The first thing that caught my eye with the new Vivo X60 Pro was the Zeiss branding on the camera’s phone.
The German company, famed for its optics, brings excitement just like how Leica has worked with Huawei to introduce computational photography into the P9 smartphone back in 2016. Would the same work for Vivo?
Vivo has even used the word “co-engineered” to describe Zeiss’s relationship with the Chinese brand, tapping on the German company’s expertise in mobile imaging and lens design to boost Vivo’s imaging software and computational photography techniques.
A 48-megapixel camera, a 13-megapixel ultrawide camera and a 13-megapixel portrait camera with a 50mm (Full-frame equivalent) lens are all housed in a rather thin profile camera module at the back of the smartphone with a small Zeiss logo.
The smartphone camera function does have some imaging tricks up its sleeve. The most interesting is the “Zeiss Biotar Portrait Style” that gives portraits the swirly bokeh effect, like what you get from an old manual-focus lens.
The X60 Pro has also retained the excellent 5-axis in-camera stabilisation system that was seen in the X50 Pro that helps in shooting close-ups of toys or far away objects. It also helps to stabilise the phone when you are walking while shooting a video clip, for example.
The images from the phone are good but how do they compare with some of the best, say, from Huawei’s Mate 30 Pro?
I’d say Huawei still has the slight edge over the Vivo phone, because it offers more contrast, sharpness, better texture and accurate colours. This is down to the way the phones process the images.
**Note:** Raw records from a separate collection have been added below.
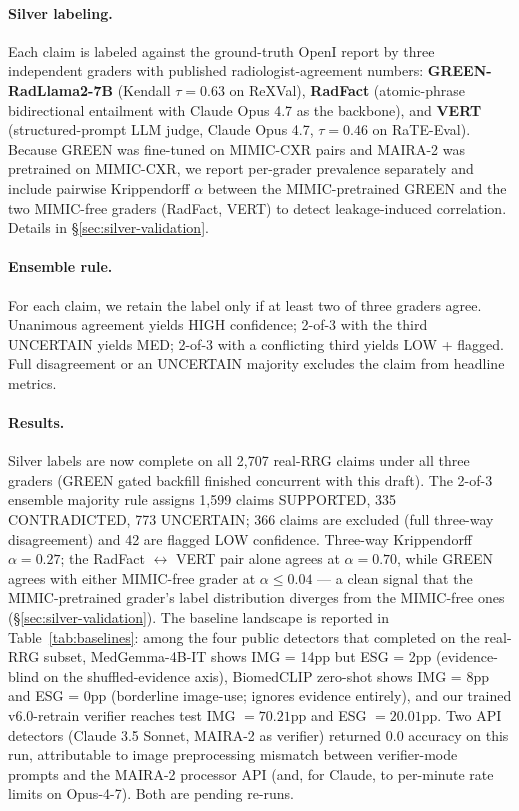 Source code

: \documentclass[pmlr]{jmlr}
\begin{document}
\paragraph{Silver labeling.} Each claim is labeled against the ground-truth OpenI report by three independent graders with published radiologist-agreement numbers: \textbf{GREEN-RadLlama2-7B} \citep{ostmeier2024green} (Kendall $\tau = 0.63$ on ReXVal), \textbf{RadFact} \citep{bannur2024maira2} (atomic-phrase bidirectional entailment with Claude Opus 4.7 as the backbone), and \textbf{VERT} \citep{tang2026vert} (structured-prompt LLM judge, Claude Opus 4.7, $\tau = 0.46$ on RaTE-Eval). Because GREEN was fine-tuned on MIMIC-CXR pairs and MAIRA-2 was pretrained on MIMIC-CXR, we report per-grader prevalence separately and include pairwise Krippendorff $\alpha$ between the MIMIC-pretrained GREEN and the two MIMIC-free graders (RadFact, VERT) to detect leakage-induced correlation. Details in \S\ref{sec:silver-validation}.

\paragraph{Ensemble rule.} For each claim, we retain the label only if at least two of three graders agree. Unanimous agreement yields \textsc{HIGH} confidence; 2-of-3 with the third \textsc{UNCERTAIN} yields \textsc{MED}; 2-of-3 with a conflicting third yields \textsc{LOW} + flagged. Full disagreement or an \textsc{UNCERTAIN} majority excludes the claim from headline metrics.

\paragraph{Results.} Silver labels are now complete on all 2{,}707 real-RRG claims under all three graders (GREEN gated backfill finished concurrent with this draft). The 2-of-3 ensemble majority rule assigns 1{,}599 claims \textsc{SUPPORTED}, 335 \textsc{CONTRADICTED}, 773 \textsc{UNCERTAIN}; 366 claims are excluded (full three-way disagreement) and 42 are flagged \textsc{LOW} confidence. Three-way Krippendorff $\alpha = 0.27$; the RadFact $\leftrightarrow$ VERT pair alone agrees at $\alpha = 0.70$, while GREEN agrees with either MIMIC-free grader at $\alpha \le 0.04$ — a clean signal that the MIMIC-pretrained grader's label distribution diverges from the MIMIC-free ones (§\ref{sec:silver-validation}). The baseline landscape is reported in Table~\ref{tab:baselines}: among the four public detectors that completed on the real-RRG subset, MedGemma-4B-IT shows IMG = 14pp but ESG = 2pp (evidence-blind on the shuffled-evidence axis), BiomedCLIP zero-shot shows IMG = 8pp and ESG = 0pp (borderline image-use; ignores evidence entirely), and our trained v6.0-retrain verifier reaches test IMG $=70.21$pp and ESG $=20.01$pp. Two API detectors (Claude 3.5 Sonnet, MAIRA-2 as verifier) returned 0.0 accuracy on this run, attributable to image preprocessing mismatch between verifier-mode prompts and the MAIRA-2 processor API (and, for Claude, to per-minute rate limits on Opus-4-7). Both are pending re-runs.
\end{document}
I also brought the new Vivo phone out for some shots at night. Using its night mode and the ultrawide-angle lens, I took several shots of the Supertree Grove in Singapore.
I found cursor-like shapes instead of small dots that most photographers would expect. However, subject extraction using the portrait mode was not as good as I wanted from a light-starved environment.
At the same time, the colour vibrancy, contrast and over-enthusiastic sharpening reminded me of images from a good smartphone rather than a good standalone camera.
To be fair, most of the images taken on the X60 Pro are not bad – many are excellent, actually.
It’s true that some people view image quality subjectively, but when a major optics company such as Zeiss has a hand in developing the camera system, expectations will be high.
From my quick test, I’d think it may need another iteration or two of Vivo’s X series phones to perfect the camera performance.
What may also disappoint some potential buyers is that the the flaghsip X60 Pro uses Qualcomm’s Snapdragon 870 instead of the chipmaker’s more illustrious Snapdragon 888.
That is not to say it is inferior to the Snapdragon 888 in terms of real-world performance even though it offers technologies that were used in the less high-end Snapdragon 865.
To be fair, the X60 Pro does pretty well in synthetic tests too. On the PCMark test for Android phones, its score of 11,017 helps it edge ahead of both the Xiaomi 10T Pro (10,678) and Huawei Mate 30 Pro (9,555).
In the short time that I have had with the X60 Pro, it worked without a glitch and the 179g phone lasted for the whole day with its 4,200mAh battery.
It is all the more impressive when the screen is a 6.56-inch Full HD+ AMOLED display running at a zippy 120Hz refresh rate. The screen is sharp and bright even when I used it in the blazing hot afternoon sun.
Costing $1,199, the X60 Pro will come with a good 12GB RAM and 256GB storage. Not too bad, though the price cuts close to, say, a S$1,278 Samsung Galaxy S21+, which comes with better pedigree and arguably better image quality.